Worker pool library with auto-scaling, backpressure, and easy composability of pools into pipelines

Overview

workerpool

Worker pool library with auto-scaling, backpressure, and easy composability of pools into pipelines. Uses Go 1.18 generics.

Notable differences from other worker pool libraries:

  • Each worker runs init/deinit functions (if set) when it starts/stops respectively, and stores the value returned by the init function (e.g. a connection, or external process) for the duration of the time it is active. This way you can easily create a connection pool for a crawler or email sender.
  • You don't submit a function for each job. Instead you pass a handler function at the creation of the pool and then you submit a value (payload) for each job.
  • You can connect worker pools into a pipeline. This way you can increase performance by separating IO-intensive from CPU-intensive tasks (see crawler example), or IO tasks of different parallelizability (e.g. crawling and saving to disk).

backpressure: The pool includes a queue with limited capacity. If the queue is full, job submissions block until they can be put in queue.

auto-scaling: If too many jobs are in queue, new workers are started (if available). If there are more active workers than needed, some workers (and their respective goroutines) are stopped. You can disable auto-scaling for CPU intensive tasks.

steady-state behavior: If the rate of job submissions is constant, the number of active workers will quickly become almost constant, and the output rate will be equal to the input (submission) rate.

Installation

Requires Go 1.18

go get go.mitsakis.org/workerpool

Documentation

https://pkg.go.dev/go.mitsakis.org/workerpool

Under development. API is subject to change.

Usage

Type Pool[I, O, C any] uses three type parameters:

  • I: input (job payload) type
  • O: output (result) type
  • C: type returned by the workerInit() function (e.g. a connection)

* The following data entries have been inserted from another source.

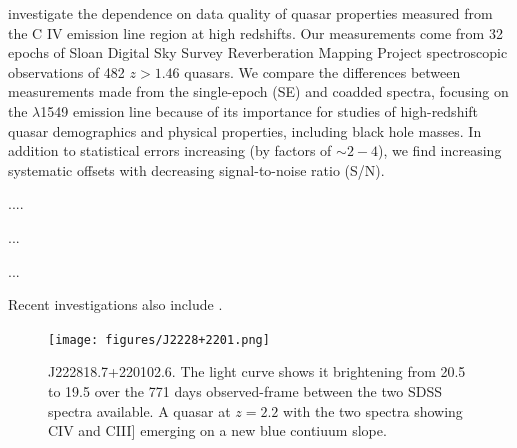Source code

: \documentclass[a4paper,fleqn,usenatbib]{mnras}
\begin{document}



\citet{Denney2016}
investigate the dependence on data quality of quasar properties
measured from the C IV emission line region at high redshifts.  Our
measurements come from 32 epochs of Sloan Digital Sky Survey
Reverberation Mapping Project spectroscopic observations of 482 $z >
1.46$ quasars. We compare the differences between measurements made
from the single-epoch (SE) and coadded spectra, focusing on the \civ
$\lambda$1549 emission line because of its importance for studies of
high-redshift quasar demographics and physical properties, including
black hole masses. In addition to statistical errors increasing (by
factors of $\sim2-4$), we find increasing systematic offsets with
decreasing signal-to-noise ratio (S/N).

\citet{Grier2015}....

\citep{Corbin1991, Dimitrijevic1992, Wills1993, Brotherton1994, Osmer1994} ...

\citep{Nazarova2003} ...


Recent investigations also include \citet{Meyer2019}. 


\iffalse
\begin{figure}
  \centering
  \texttt{[image: figures/J2228+2201.png]}
  \vspace{-12pt}
  \caption[]{J222818.7+220102.6. 
The light curve shows it brightening from 20.5 to 19.5 over the 771 days observed-frame between the two SDSS spectra available. 
A quasar at $z = 2.2$ with the two spectra showing CIV and CIII] emerging on a new blue contiuum slope.}
  \label{fig:disk_suppression}
\end{figure}
\end{document}
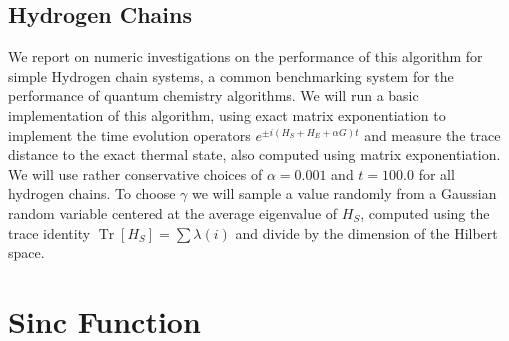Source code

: \documentclass{article}
\newcommand{\brackets}[1]{\left[ #1 \right]}
\DeclareMathOperator{\Tr}{Tr}
\newcommand{\trace}[1]{\Tr \brackets{ #1 }}
\begin{document}
 \subsection{Hydrogen Chains}
 We report on numeric investigations on the performance of this algorithm for simple Hydrogen chain systems, a common benchmarking system for the performance of quantum chemistry algorithms. We will run a basic implementation of this algorithm, using exact matrix exponentiation to implement the time evolution operators $e^{\pm i (H_S + H_E + \alpha G)t}$ and measure the trace distance to the exact thermal state, also computed using matrix exponentiation. We will use rather conservative choices of $\alpha = 0.001$ and $t = 100.0$ for all hydrogen chains. To choose $\gamma$ we will sample a value randomly from a Gaussian random variable centered at the average eigenvalue of $H_S$, computed using the trace identity $\trace{H_S} = \sum \lambda(i)$ and divide by the dimension of the Hilbert space. 




\appendix



\section{Sinc Function}
\end{document}
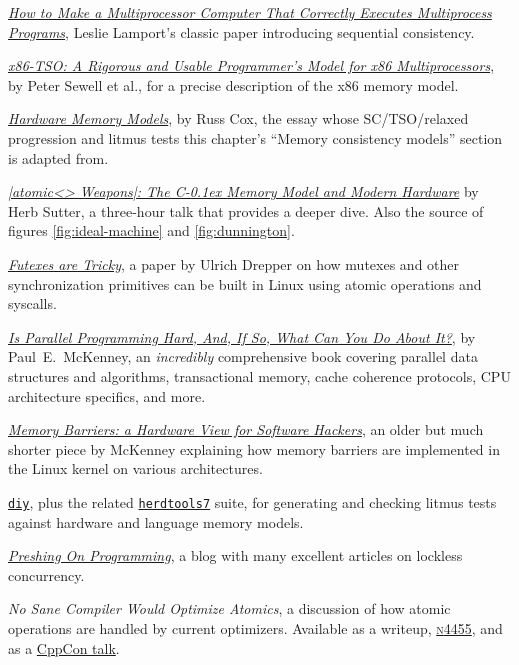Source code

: \documentclass[fontsize=10pt, oneside]{scrartcl}
\newcommand{\cplusplus}[1]{C\kern-0.1ex\raisebox{0.15ex}{\texttt{++}}}
\begin{document}
\href{https://lamport.azurewebsites.net/pubs/multi.pdf}{%
\textit{How to Make a Multiprocessor Computer That Correctly Executes Multiprocess Programs}},
Leslie Lamport's classic paper introducing sequential consistency.

\href{https://www.cl.cam.ac.uk/~pes20/weakmemory/cacm.pdf}{%
\textit{x86-TSO: A Rigorous and Usable Programmer's Model for x86 Multiprocessors}},
by Peter Sewell et al.,
for a precise description of the x86 memory model.

\href{https://research.swtch.com/hwmm}{%
\textit{Hardware Memory Models}},
by Russ Cox,
the essay whose SC/TSO/relaxed progression and litmus tests this chapter's
``Memory consistency models'' section is adapted from.

\href{https://herbsutter.com/2013/02/11/atomic-weapons-the-c-memory-model-and-modern-hardware/}{%
\textit{\cpp|atomic<> Weapons|: The \cplusplus{11} Memory Model and Modern Hardware}}
by Herb Sutter,
a three-hour talk that provides a deeper dive.
Also the source of figures \ref{fig:ideal-machine} and \ref{fig:dunnington}.

\href{https://www.akkadia.org/drepper/futex.pdf}{\textit{Futexes are Tricky}},
a paper by Ulrich Drepper on how mutexes and other synchronization primitives can be built in Linux using atomic operations and syscalls.

\href{https://www.kernel.org/pub/linux/kernel/people/paulmck/perfbook/perfbook.html}{%
\textit{Is Parallel Programming Hard, And, If So, What Can You Do About It?}},
by Paul~E.\ McKenney,
an \emph{incredibly} comprehensive book covering parallel data structures and
algorithms, transactional memory, cache coherence protocols,
\textsc{CPU} architecture specifics, and more.

\href{http://www.rdrop.com/~paulmck/scalability/paper/whymb.2010.06.07c.pdf}{%
\textit{Memory Barriers: a Hardware View for Software Hackers}},
an older but much shorter piece by McKenney explaining how memory barriers are implemented
in the Linux kernel on various architectures.

\href{https://diy.inria.fr/}{\texttt{diy}},
plus the related
\href{https://github.com/herd/herdtools7}{\texttt{herdtools7}} suite,
for generating and checking litmus tests against hardware and language memory models.

\href{https://preshing.com/archives/}{\textit{Preshing On Programming}},
a blog with many excellent articles on lockless concurrency.

\textit{No Sane Compiler Would Optimize Atomics},
a discussion of how atomic operations are handled by current optimizers.
Available as a writeup,
\href{http://www.open-std.org/jtc1/sc22/wg21/docs/papers/2015/n4455.html}{%
\textsc{n}4455}, and as a
\href{https://www.youtube.com/watch?v=IB57wIf9W1k}{CppCon talk}.
\end{document}
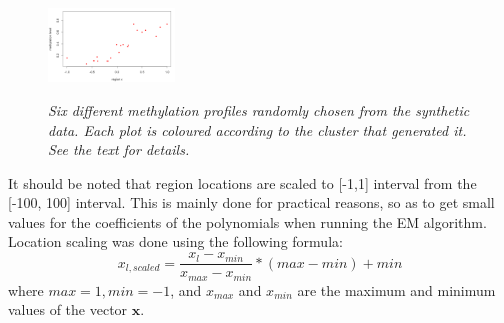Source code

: \begin{figure}[ht!]
\begin{center}
{            \label{fig:fifth1}
            \includegraphics[width=0.3\textwidth]{images/prof5}
        }
    \end{center}
    \caption{\emph{Six different methylation profiles randomly chosen from the synthetic data. Each plot is coloured according to the cluster that generated it. See the text for details.}}
   \label{meth-prof-pic}
\end{figure}

It should be noted that region locations are scaled to [-1,1] interval from the [-100, 100] interval. This is mainly done for practical reasons, so as to get small values for the coefficients of the polynomials when running the EM algorithm. Location scaling was done using the following formula:
\begin{equation}
	x_{l,scaled} = \frac{x_{l} - x_{min}}{x_{max} - x_{min}} * (max - min) + min
\end{equation}
where $max=1, min=-1$, and $x_{max}$ and $x_{min}$ are the maximum and minimum values of the vector $\mathbf{x}$.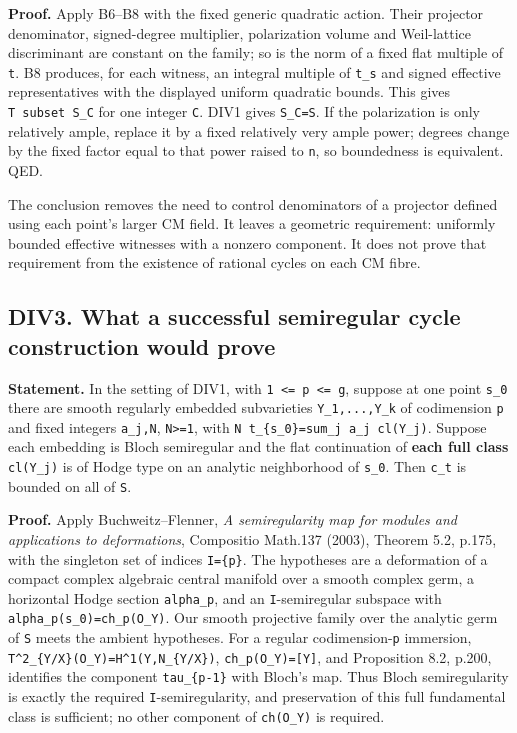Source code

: \documentclass[11pt,a4paper]{article}
\theoremstyle{definition}
\begin{document}
\textbf{Proof.} Apply B6--B8 with the fixed generic quadratic action.
Their projector denominator, signed-degree multiplier, polarization
volume and Weil-lattice discriminant are constant on the family; so is
the norm of a fixed flat multiple of \texttt{t}. B8 produces, for each
witness, an integral multiple of \texttt{t\_s} and signed effective
representatives with the displayed uniform quadratic bounds. This gives
\texttt{T\ subset\ S\_C} for one integer \texttt{C}. DIV1 gives
\texttt{S\_C=S}. If the polarization is only relatively ample, replace
it by a fixed relatively very ample power; degrees change by the fixed
factor equal to that power raised to \texttt{n}, so boundedness is
equivalent. QED.

The conclusion removes the need to control denominators of a projector
defined using each point's larger CM field. It leaves a geometric
requirement: uniformly bounded effective witnesses with a nonzero
component. It does not prove that requirement from the existence of
rational cycles on each CM fibre.

\subsection{DIV3. What a successful semiregular cycle construction would
prove}\label{bounded-division-div3.-what-a-successful-semiregular-cycle-construction-would-prove}

\textbf{Statement.} In the setting of DIV1, with
\texttt{1\ \textless{}=\ p\ \textless{}=\ g}, suppose at one point
\texttt{s\_0} there are smooth regularly embedded subvarieties
\texttt{Y\_1,...,Y\_k} of codimension \texttt{p} and fixed integers
\texttt{a\_j,N}, \texttt{N\textgreater{}=1}, with
\texttt{N\ t\_\{s\_0\}=sum\_j\ a\_j\ cl(Y\_j)}. Suppose each embedding
is Bloch semiregular and the flat continuation of \textbf{each full
class} \texttt{cl(Y\_j)} is of Hodge type on an analytic neighborhood of
\texttt{s\_0}. Then \texttt{c\_t} is bounded on all of \texttt{S}.

\textbf{Proof.} Apply Buchweitz--Flenner, \emph{A semiregularity map for
modules and applications to deformations}, Compositio Math.137 (2003),
Theorem 5.2, p.175, with the singleton set of indices \texttt{I=\{p\}}.
The hypotheses are a deformation of a compact complex algebraic central
manifold over a smooth complex germ, a horizontal Hodge section
\texttt{alpha\_p}, and an \texttt{I}-semiregular subspace with
\texttt{alpha\_p(s\_0)=ch\_p(O\_Y)}. Our smooth projective family over
the analytic germ of \texttt{S} meets the ambient hypotheses. For a
regular codimension-\texttt{p} immersion,
\texttt{T\^{}2\_\{Y/X\}(O\_Y)=H\^{}1(Y,N\_\{Y/X\})},
\texttt{ch\_p(O\_Y)={[}Y{]}}, and Proposition 8.2, p.200, identifies the
component \texttt{tau\_\{p-1\}} with Bloch's map. Thus Bloch
semiregularity is exactly the required \texttt{I}-semiregularity, and
preservation of this full fundamental class is sufficient; no other
component of \texttt{ch(O\_Y)} is required.
\end{document}
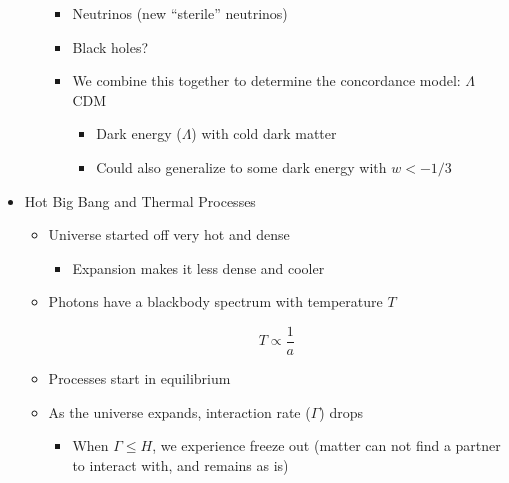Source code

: \begin{itemize}
\begin{itemize}
\begin{itemize}
          \item Neutrinos (new ``sterile'' neutrinos)

          \item Black holes?

          \item We combine this together to determine the concordance model: $\Lambda$CDM

            \begin{itemize}

              \item Dark energy ($\Lambda$) with cold dark matter

              \item Could also generalize to some dark energy with $w<-1/3$

            \end{itemize}

        \end{itemize}

    \end{itemize}

  \item Hot Big Bang and Thermal Processes

    \begin{itemize}

      \item Universe started off very hot and dense

        \begin{itemize}

          \item Expansion makes it less dense and cooler

        \end{itemize}

      \item Photons have a blackbody spectrum with temperature $T$

        $$T\propto \frac{1}{a}$$

      \item Processes start in equilibrium

      \item As the universe expands, interaction rate ($\Gamma$) drops

        \begin{itemize}

          \item When $\Gamma\leq H$, we experience freeze out (matter can not find a partner to interact with, and remains as is)


\end{itemize}
\end{itemize}
\end{itemize}
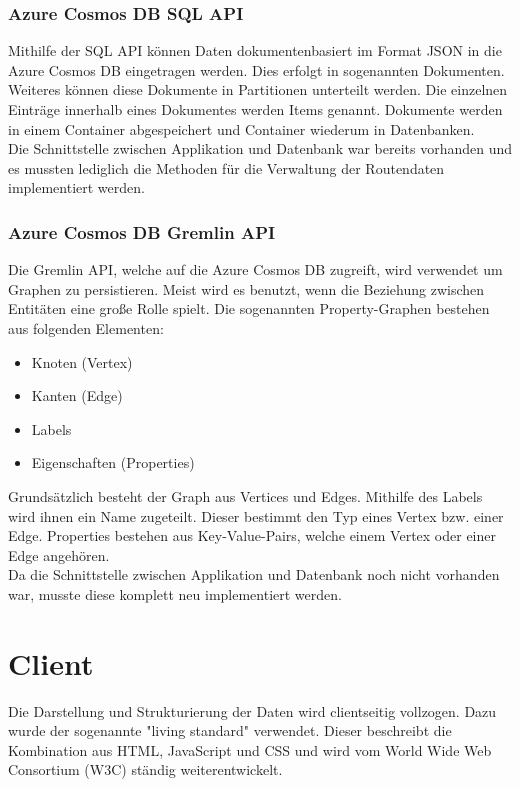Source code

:         \subsubsection{Azure Cosmos DB SQL API}
        Mithilfe der SQL API können Daten dokumentenbasiert im Format JSON in die Azure Cosmos DB 
        eingetragen werden. Dies erfolgt in sogenannten Dokumenten. Weiteres können diese Dokumente
        in Partitionen unterteilt werden. Die einzelnen Einträge innerhalb eines Dokumentes werden 
        Items genannt. Dokumente werden in einem Container abgespeichert und Container wiederum in Datenbanken.
        \\
        Die Schnittstelle zwischen Applikation und Datenbank war bereits vorhanden und es mussten lediglich
        die Methoden für die Verwaltung der Routendaten implementiert werden.

        \subsubsection{Azure Cosmos DB Gremlin API}
        Die Gremlin API, welche auf die Azure Cosmos DB zugreift, wird verwendet um Graphen zu persistieren.
        Meist wird es benutzt, wenn die Beziehung zwischen Entitäten eine große Rolle spielt. Die sogenannten
        Property-Graphen bestehen aus folgenden Elementen:
        \begin{itemize}
            \item Knoten (Vertex)
            \item Kanten (Edge)
            \item Labels
            \item Eigenschaften (Properties)
        \end{itemize}
        Grundsätzlich besteht der Graph aus Vertices und Edges. Mithilfe des Labels wird ihnen ein Name zugeteilt.
        Dieser bestimmt den Typ eines Vertex bzw. einer Edge. Properties bestehen aus Key-Value-Pairs, welche
        einem Vertex oder einer Edge angehören. 
        \\
        Da die Schnittstelle zwischen Applikation und Datenbank noch nicht vorhanden war, musste diese
        komplett neu implementiert werden.

\section{Client}
Die Darstellung und Strukturierung der Daten wird clientseitig vollzogen. Dazu wurde der sogenannte 
"living standard" verwendet. Dieser beschreibt die Kombination aus HTML, JavaScript und CSS und wird
vom World Wide Web Consortium (W3C) ständig weiterentwickelt.

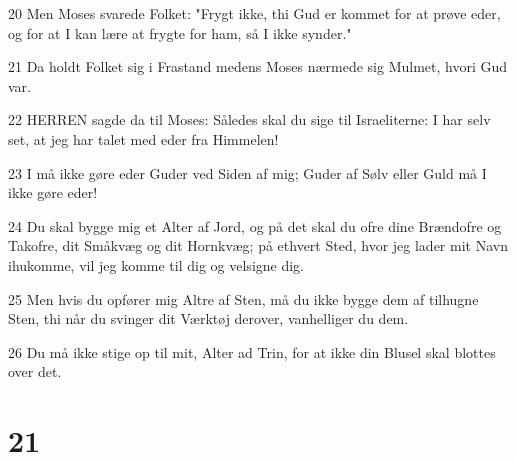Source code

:\par 20 Men Moses svarede Folket: "Frygt ikke, thi Gud er kommet for at prøve eder, og for at I kan lære at frygte for ham, så I ikke synder."
\par 21 Da holdt Folket sig i Frastand medens Moses nærmede sig Mulmet, hvori Gud var.
\par 22 HERREN sagde da til Moses: Således skal du sige til Israeliterne: I har selv set, at jeg har talet med eder fra Himmelen!
\par 23 I må ikke gøre eder Guder ved Siden af mig; Guder af Sølv eller Guld må I ikke gøre eder!
\par 24 Du skal bygge mig et Alter af Jord, og på det skal du ofre dine Brændofre og Takofre, dit Småkvæg og dit Hornkvæg; på ethvert Sted, hvor jeg lader mit Navn ihukomme, vil jeg komme til dig og velsigne dig.
\par 25 Men hvis du opfører mig Altre af Sten, må du ikke bygge dem af tilhugne Sten, thi når du svinger dit Værktøj derover, vanhelliger du dem.
\par 26 Du må ikke stige op til mit, Alter ad Trin, for at ikke din Blusel skal blottes over det.

\chapter{21}

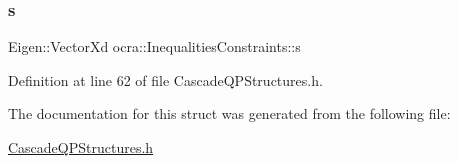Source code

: \hypertarget{structocra_1_1InequalitiesConstraints_a26db4bbe606a537c1dedbc30a2ca8f36}{}\label{structocra_1_1InequalitiesConstraints_a26db4bbe606a537c1dedbc30a2ca8f36} 
\subsubsection{\texorpdfstring{s}{s}}
{\footnotesize\ttfamily Eigen\+::\+Vector\+Xd ocra\+::\+Inequalities\+Constraints\+::s}



Definition at line 62 of file Cascade\+Q\+P\+Structures.\+h.



The documentation for this struct was generated from the following file\+:\begin{DoxyCompactItemize}
\item 
\hyperlink{CascadeQPStructures_8h}{Cascade\+Q\+P\+Structures.\+h}\end{DoxyCompactItemize}
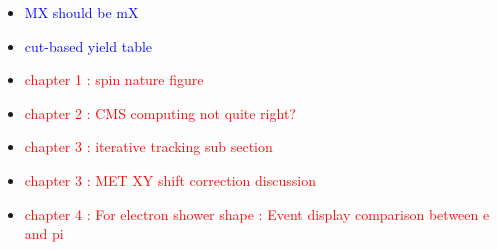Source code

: \begin{itemize}
\item 
\textcolor{blue}{MX should be mX} 

\item
\textcolor{blue}{cut-based yield table} 

\item 
\textcolor{red}{chapter 1 : spin nature figure} 

\item 
\textcolor{red}{chapter 2 : CMS computing not quite right?} 

\item 
\textcolor{red}{chapter 3 : iterative tracking sub section} 

\item 
\textcolor{red}{chapter 3 : MET XY shift correction discussion} 

\item 
\textcolor{red}{chapter 4 : For electron shower shape : Event display comparison between e and pi} 

\end{itemize}
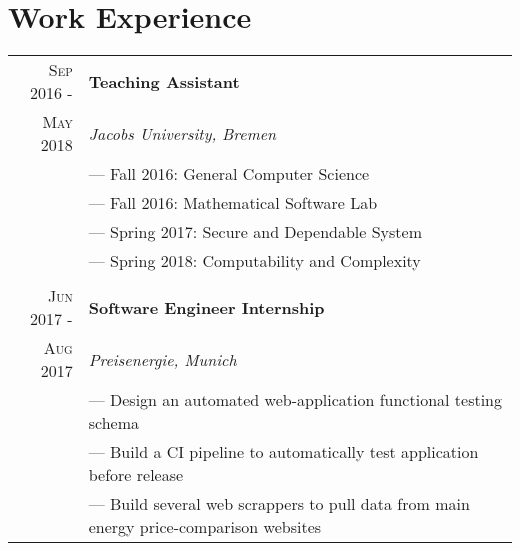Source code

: \documentclass[a4paper,10pt]{article}
\begin{document}
	\section{Work Experience}
	\begin{tabular}{r|l}
		\textsc{Sep 2016 - } & \textbf{Teaching Assistant} \\\textsc{May 2018}&\emph{Jacobs University, Bremen}
		\\& --- Fall 2016: General Computer Science 
		\\& --- Fall 2016: Mathematical Software Lab
		\\& --- Spring 2017: Secure and Dependable System
		\\& --- Spring 2018: Computability and Complexity
		\\ \multicolumn{1}{c}{} \\
		\textsc{Jun 2017 - } & \textbf{Software Engineer Internship} \\\textsc{Aug 2017}&\emph{Preisenergie, Munich}
		\\& --- Design an automated web-application functional testing schema
		\\& --- Build a CI pipeline to automatically test application before release
		\\& --- Build several web scrappers to pull data from main energy price-comparison websites
	\end{tabular}
	
\end{document}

You might not need all three type parameter so for convenience you can create a pool by using a constructor that hides some type parameters. That's why there are four constructors of increasing complexity:

NewPoolSimple(
	maxActiveWorkers int,
	handler func(job Job[I], workerID int) error,
	...)

NewPoolWithInit(
	maxActiveWorkers int,
	handler func(job Job[I], workerID int, connection C) error,
	workerInit func(workerID int) (C, error),
	workerDeinit func(workerID int, connection C) error,
	...)

NewPoolWithResults(
	maxActiveWorkers int,
	handler func(job Job[I], workerID int) (O, error),
	...)

NewPoolWithResultsAndInit(
	maxActiveWorkers int,
	handler func(job Job[I], workerID int, connection C) (O, error),
	workerInit func(workerID int) (C, error),
	workerDeinit func(workerID int, connection C) error,
	...)

You can also connect pools of compatible type (results of p1 are the same type as inputs to p2) into a pipeline by using the ConnectPools(p1, p2, handleError) function like this:

workerpool.ConnectPools(p1, p2, func(result workerpool.Result[string, []byte]) {
	// log error
})

By connecting two pools, results of p1 that have no error are submitted to p2, and those with an error are handled by the handleError() function.

Simple example

package main

import (
	"fmt"
	"math"

	"go.mitsakis.org/workerpool"
)

func main() {
	p, _ := workerpool.NewPoolSimple(4, func(job workerpool.Job[float64], workerID int) error {
		result := math.Sqrt(job.Payload)
		fmt.Println("result:", result)
		return nil
	})
	for i := 0; i < 100; i++ {
		p.Submit(float64(i))
	}
	p.StopAndWait()
}

Pipeline example

A more complicated example with three pools connected into a pipeline.

package main

import (
	"fmt"
	"math"

	"go.mitsakis.org/workerpool"
)

func main() {
	// stage 1: calculate square root
	p1, _ := workerpool.NewPoolWithResults(10, func(job workerpool.Job[float64], workerID int) (float64, error) {
		return math.Sqrt(job.Payload), nil
	})

	// stage 2: negate number
	p2, _ := workerpool.NewPoolWithResults(10, func(job workerpool.Job[float64], workerID int) (float64, error) {
		return -job.Payload, nil
	})

	// stage 3: convert float to string
	p3, _ := workerpool.NewPoolWithResults(10, func(job workerpool.Job[float64], workerID int) (string, error) {
		return fmt.Sprintf("%.3f", job.Payload), nil
	})

	// connect p1, p2, p3 into a pipeline
	workerpool.ConnectPools(p1, p2, nil)
	workerpool.ConnectPools(p2, p3, nil)

	go func() {
		for i := 0; i < 100; i++ {
			p1.Submit(float64(i))
		}
		p1.StopAndWait()
	}()

	for result := range p3.Results {
		fmt.Println("result:", result.Value)
	}
}

Crawler pipeline example

A real world example with two pools. The first pool (p1) downloads URLs and the second (p2) processes the downloaded documents. Each worker has its own http.Transport that is reused between requests.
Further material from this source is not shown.